Work instructions: Copy out again, unchanged, the listing below from the line that has "Tel Aviv isn’t" through the line that has "If you have".

Material provided:
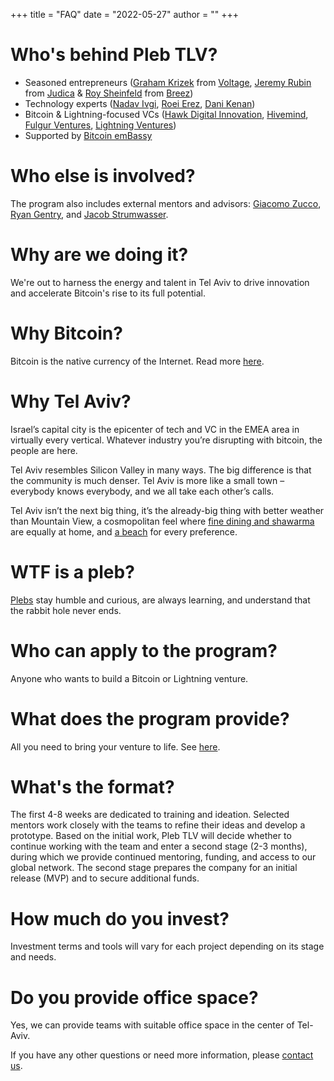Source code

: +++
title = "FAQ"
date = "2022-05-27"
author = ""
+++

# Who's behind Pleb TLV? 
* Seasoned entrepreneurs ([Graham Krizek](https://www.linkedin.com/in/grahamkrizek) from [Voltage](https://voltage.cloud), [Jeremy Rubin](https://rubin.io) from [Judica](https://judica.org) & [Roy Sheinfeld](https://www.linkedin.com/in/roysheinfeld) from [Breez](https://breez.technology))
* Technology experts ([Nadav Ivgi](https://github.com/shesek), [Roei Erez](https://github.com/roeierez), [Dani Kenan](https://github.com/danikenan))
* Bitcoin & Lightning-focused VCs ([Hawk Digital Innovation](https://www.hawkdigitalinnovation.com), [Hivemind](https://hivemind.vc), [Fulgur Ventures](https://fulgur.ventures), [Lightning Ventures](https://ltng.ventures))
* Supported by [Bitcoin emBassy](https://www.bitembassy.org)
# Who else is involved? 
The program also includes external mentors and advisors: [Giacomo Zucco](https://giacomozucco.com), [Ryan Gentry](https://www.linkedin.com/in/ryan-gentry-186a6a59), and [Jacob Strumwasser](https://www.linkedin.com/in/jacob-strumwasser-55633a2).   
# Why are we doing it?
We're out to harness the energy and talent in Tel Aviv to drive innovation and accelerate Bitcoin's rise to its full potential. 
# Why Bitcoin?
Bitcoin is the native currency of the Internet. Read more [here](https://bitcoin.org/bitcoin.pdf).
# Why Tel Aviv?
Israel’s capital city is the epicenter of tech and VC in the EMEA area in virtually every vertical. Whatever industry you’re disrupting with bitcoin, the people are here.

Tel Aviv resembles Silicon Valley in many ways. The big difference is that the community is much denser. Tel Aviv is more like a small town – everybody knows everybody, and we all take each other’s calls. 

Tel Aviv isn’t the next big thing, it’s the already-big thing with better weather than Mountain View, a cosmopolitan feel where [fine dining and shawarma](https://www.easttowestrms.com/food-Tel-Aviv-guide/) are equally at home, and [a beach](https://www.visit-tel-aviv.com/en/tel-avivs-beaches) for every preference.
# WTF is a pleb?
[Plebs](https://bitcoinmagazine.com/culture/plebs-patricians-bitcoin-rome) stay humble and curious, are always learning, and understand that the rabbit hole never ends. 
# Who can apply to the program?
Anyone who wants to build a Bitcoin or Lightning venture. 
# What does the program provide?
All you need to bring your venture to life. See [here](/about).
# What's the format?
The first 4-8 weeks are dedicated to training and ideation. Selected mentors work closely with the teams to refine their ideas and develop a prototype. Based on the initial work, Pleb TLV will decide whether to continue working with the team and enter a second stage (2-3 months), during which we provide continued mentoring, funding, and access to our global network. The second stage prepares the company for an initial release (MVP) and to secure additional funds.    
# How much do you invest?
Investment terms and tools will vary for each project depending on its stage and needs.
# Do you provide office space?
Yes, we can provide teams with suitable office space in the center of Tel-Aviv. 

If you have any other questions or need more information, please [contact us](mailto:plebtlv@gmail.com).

--

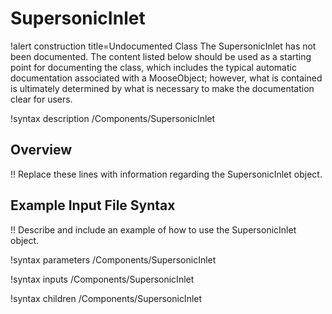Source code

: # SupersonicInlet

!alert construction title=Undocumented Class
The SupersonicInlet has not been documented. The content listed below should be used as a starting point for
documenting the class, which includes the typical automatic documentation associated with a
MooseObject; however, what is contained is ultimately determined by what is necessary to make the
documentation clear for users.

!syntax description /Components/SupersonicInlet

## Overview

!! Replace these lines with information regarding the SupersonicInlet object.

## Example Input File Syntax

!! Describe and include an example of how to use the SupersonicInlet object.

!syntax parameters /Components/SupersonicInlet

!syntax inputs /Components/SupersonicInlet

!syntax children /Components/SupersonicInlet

--

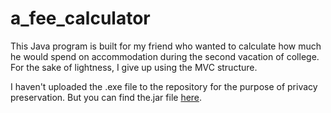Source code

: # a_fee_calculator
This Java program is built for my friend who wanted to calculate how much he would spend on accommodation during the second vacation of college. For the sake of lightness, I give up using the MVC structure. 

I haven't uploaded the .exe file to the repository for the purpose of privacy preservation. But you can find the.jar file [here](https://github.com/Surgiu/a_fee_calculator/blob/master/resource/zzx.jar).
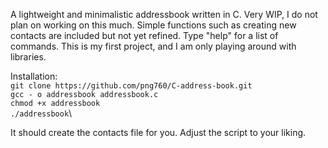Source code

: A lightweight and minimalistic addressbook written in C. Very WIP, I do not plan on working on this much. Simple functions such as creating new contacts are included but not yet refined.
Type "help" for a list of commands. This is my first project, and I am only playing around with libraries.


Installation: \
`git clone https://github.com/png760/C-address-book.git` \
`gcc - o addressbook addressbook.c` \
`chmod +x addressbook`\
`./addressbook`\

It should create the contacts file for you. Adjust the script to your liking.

Output for this task:
Tel Aviv isn’t the next big thing, it’s the already-big thing with better weather than Mountain View, a cosmopolitan feel where [fine dining and shawarma](https://www.easttowestrms.com/food-Tel-Aviv-guide/) are equally at home, and [a beach](https://www.visit-tel-aviv.com/en/tel-avivs-beaches) for every preference.
# WTF is a pleb?
[Plebs](https://bitcoinmagazine.com/culture/plebs-patricians-bitcoin-rome) stay humble and curious, are always learning, and understand that the rabbit hole never ends. 
# Who can apply to the program?
Anyone who wants to build a Bitcoin or Lightning venture. 
# What does the program provide?
All you need to bring your venture to life. See [here](/about).
# What's the format?
The first 4-8 weeks are dedicated to training and ideation. Selected mentors work closely with the teams to refine their ideas and develop a prototype. Based on the initial work, Pleb TLV will decide whether to continue working with the team and enter a second stage (2-3 months), during which we provide continued mentoring, funding, and access to our global network. The second stage prepares the company for an initial release (MVP) and to secure additional funds.    
# How much do you invest?
Investment terms and tools will vary for each project depending on its stage and needs.
# Do you provide office space?
Yes, we can provide teams with suitable office space in the center of Tel-Aviv. 

If you have any other questions or need more information, please [contact us](mailto:plebtlv@gmail.com).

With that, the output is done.